Fusion of bone marrow-derived stem cells with cardiomyocytes in a heterologous in vitro model.

OBJECTIVE: Recent studies have demonstrated that transplanted bone marrow-derived stem cells (BMCs) possess a broad differentiation potential and are able to form new cardiomyocytes. However, the identity of BMCs as true cardiomyocytes is still ambiguous. Therefore, we investigated the fate of transplanted fluorescence labeled BMCs and cardiomyocytes in co-culture. METHODS: For cell tracking we used two different fluorescent probes, Vybrant/DiO and Vybrant/DiI. BMCs were taken from human sternal marrow, purified using a Ficoll-gradient-centrifugation, treated with 5-azacytidine and stained with Vybrant/DiO. Furthermore, isolated spontaneous beating cardiomyocytes of neonatal rats (CM) were labeled with Vybrant/DiI. Thereafter, the BMCs were transplanted into CM-cultures and investigated on day 1, 4, 7, 14 and 28 using two-color fluorescence phenotyping by laser-scanning-cytometry (LSC). Two-color positive cells were harvested by patch-clamp technique and beta-MHC mRNA expression was analyzed by single-cell PCR. RESULTS: Two different morphological phenotypes were observed by LSC. First, isolated DiO labeled BMCs without contact or with direct cell contact to DiI labeled CMs.

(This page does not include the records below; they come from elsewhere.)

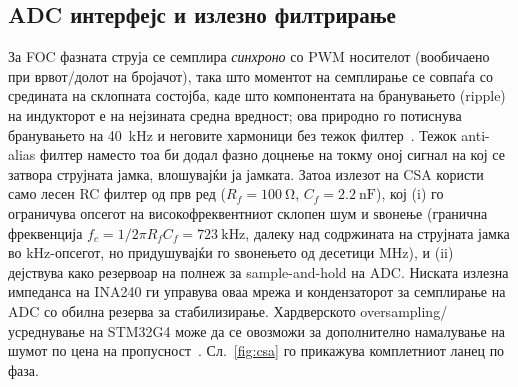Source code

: \documentclass[journal,onecolumn,11pt]{IEEEtran}
\begin{document}
\subsection{ADC интерфејс и излезно филтрирање}\label{sec:csafilter}
За FOC фазната струја се семплира \emph{синхроно} со PWM носителот (вообичаено при
врвот/долот на бројачот), така што моментот на семплирање се совпаѓа со средината на
склопната состојба, каде што компонентата на бранувањето (ripple) на индукторот е на
нејзината средна вредност; ова природно го потиснува бранувањето на \SI{40}{\kilo\hertz}
и неговите хармоници без тежок филтер~\cite{an5346}. Тежок anti-alias филтер наместо
тоа би додал фазно доцнење на токму оној сигнал на кој се затвора струјната јамка,
влошувајќи ја јамката. Затоа излезот на CSA користи само лесен RC филтер од прв ред
($R_f=\SI{100}{\ohm}$, $C_f=\SI{2.2}{\nano\farad}$), кој (i) го ограничува опсегот на
високофреквентниот склопен шум и ѕвонење (гранична фреквенција
$f_c=1/2\pi R_fC_f=\SI{723}{\kilo\hertz}$, далеку над содржината на струјната јамка во
kHz-опсегот, но придушувајќи го ѕвонењето од десетици MHz), и (ii) дејствува како
резервоар на полнеж за sample-and-hold на ADC. Ниската излезна импеданса на INA240 ги
управува оваа мрежа и кондензаторот за семплирање на ADC со обилна резерва за
стабилизирање. Хардверското oversampling/усреднување на STM32G4 може да се овозможи за
дополнително намалување на шумот по цена на пропусност~\cite{an5346}.
Сл.~\ref{fig:csa} го прикажува комплетниот ланец по фаза.
\end{document}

Second, some BMCs and CMs were double positive for DiO/DiI spontaneously forming hybrids. This population increased by 18% from day 1 to 4 and decreased only slightly until day 28. Additionally, few two-color positive cell formations expressed both human and rat specific beta-MHC mRNA as well as only human beta-MHC mRNA indicating that cell-fusion and transdifferentiation has occurred. CONCLUSION: These observations provide in vitro evidence for spontaneous cell fusion and transdifferentiation of BMCs in co-culture, raising the possibility that the observed phenomenons may contribute to development or maintenance of these cell types.